By Seth Fuller
The Fire is Building in Oklahoma,
Can Russel Westbrook Exceed Oklahoma’s Expectations for this Season?
Ever since Russell Westbrook saved the heart of Oklahoma City by re-signing for at least one more year, all I have been hearing is whether he will be able to perform at a level high enough to compensate for KD’s departure to Golden State. There have been stories and opinions concerning how Westbrook was obviously the number two under KD for his last nine seasons with the Thunder and how he is now the official leader of the team. Lastly, and perhaps the most annoying, is that many people are still concerned with the troubled relationship between Westbrook and KD before his departure to last season’s arch-enemy.
I, for one, am not worried whatsoever about Russell Westbrook’s ability to outperform any single person on the basketball court, including the possible matchup against his former partner. If we recall the 2014-2015 season when KD had his foot and ankle injuries, Westbrook became the clear leader of the team and did a phenomenal job. Though we did not make it to the playoffs that year, we did not have the depth that we do now. Westbrook was only the 4th player to complete a season with at least 28 points, 8 assists, and 7 rebounds. He proved that Durant is not absolutely vital to compliment his game. Sure, KD’s efficiency from behind the arc may result in a few more clutch wins, but Westbrook’s ability should never be questioned after that season.
The Thunder has been in Oklahoma City for roughly ten years. It has brought rapid growth and swelling national attention to a widely ignored region in the middle of the U.S. We owe a great debt to both KD and Westbrook for staying faithful for such a long portion of their potential careers in the NBA. We felt during KD’s MVP speech that he would be our franchise player forever similar to Tim Duncan with the Spurs. He was the heartfelt and sincere option whose loyalty we were most confident in. On the other hand, Russell Westbrook was the unpredictable assassin who we assumed would pursue his superstar lifestyle in LA or another high-profile city. This summer shattered both of these beliefs. KD went to perhaps the most hated team of OKC fans, and Westbrook showed his true off-court self in his press conference a couple of weeks ago, and his intention for the time being to remain in OKC. I believe that this has been Westbrook’s identity all along, but his often terrifying personality on the court was the most visible to the eyes of fans and the media.

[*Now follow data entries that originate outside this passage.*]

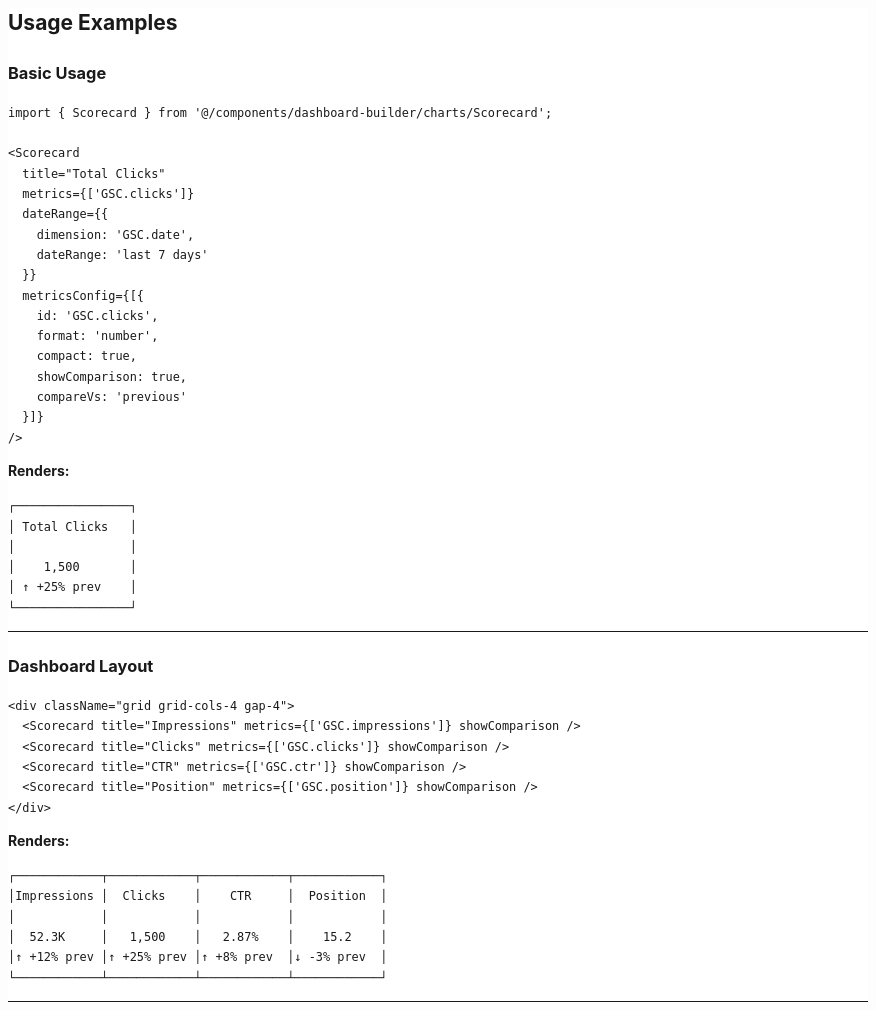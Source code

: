 ## Usage Examples

### Basic Usage

```tsx
import { Scorecard } from '@/components/dashboard-builder/charts/Scorecard';

<Scorecard
  title="Total Clicks"
  metrics={['GSC.clicks']}
  dateRange={{
    dimension: 'GSC.date',
    dateRange: 'last 7 days'
  }}
  metricsConfig={[{
    id: 'GSC.clicks',
    format: 'number',
    compact: true,
    showComparison: true,
    compareVs: 'previous'
  }]}
/>
```

**Renders:**
```
┌────────────────┐
│ Total Clicks   │
│                │
│    1,500       │
│ ↑ +25% prev    │
└────────────────┘
```

---

### Dashboard Layout

```tsx
<div className="grid grid-cols-4 gap-4">
  <Scorecard title="Impressions" metrics={['GSC.impressions']} showComparison />
  <Scorecard title="Clicks" metrics={['GSC.clicks']} showComparison />
  <Scorecard title="CTR" metrics={['GSC.ctr']} showComparison />
  <Scorecard title="Position" metrics={['GSC.position']} showComparison />
</div>
```

**Renders:**
```
┌────────────┬────────────┬────────────┬────────────┐
│Impressions │  Clicks    │    CTR     │  Position  │
│            │            │            │            │
│  52.3K     │   1,500    │   2.87%    │    15.2    │
│↑ +12% prev │↑ +25% prev │↑ +8% prev  │↓ -3% prev  │
└────────────┴────────────┴────────────┴────────────┘
```

---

This attitude ambiguity paired with the boulder –sized chip on his shoulder for being regarded as the number two to KD for almost ten years with no question to change- has lit a fire within him to perform the best we’ve ever seen of him this coming season. I have very high expectations for Westbrook especially after his confession during last season about his excessive shot making. After that press conference, we saw him turn into a fearsome true point guard. He still took more shots than most guards, but overnight realized the importance of involving up and coming players like Steven Adams, Andre Roberson, and Enes Kanter through assists and second-chance points. This last season was the first time I have seen the Thunder play as one coherent team under the masterful coaching job by Billy Donovan. This may catch some grief in this state, but I normally use the San Antonio Spurs as a benchmark for fluidity and effectiveness, and though we have different playing styles, our game ousted the powerful Spurs and arguably the best coach in the NBA. I think the rest of the country has low expectations for the Thunder with KD gone, but they have another thing coming.